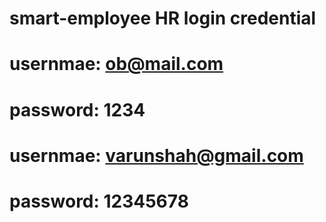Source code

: # smart-employee HR login credential

# usernmae: ob@mail.com
# password: 1234

# usernmae: varunshah@gmail.com
# password: 12345678
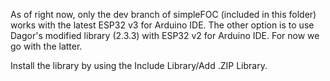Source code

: As of right now, only the dev branch of simpleFOC (included in this folder) works with the latest ESP32 v3 for Arduino IDE. The other option is to use Dagor's modified library (2.3.3) with ESP32 v2 for Arduino IDE. For now we go with the latter.

Install the library by using the Include Library/Add .ZIP Library.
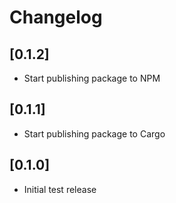 # Changelog

## [0.1.2]

- Start publishing package to NPM

## [0.1.1]

- Start publishing package to Cargo

## [0.1.0]

- Initial test release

▶ **Problem details**
An answer is complete only when it holds every line above containing the string "Start".

▶ **Solved exercise**
- Start publishing package to NPM
- Start publishing package to Cargo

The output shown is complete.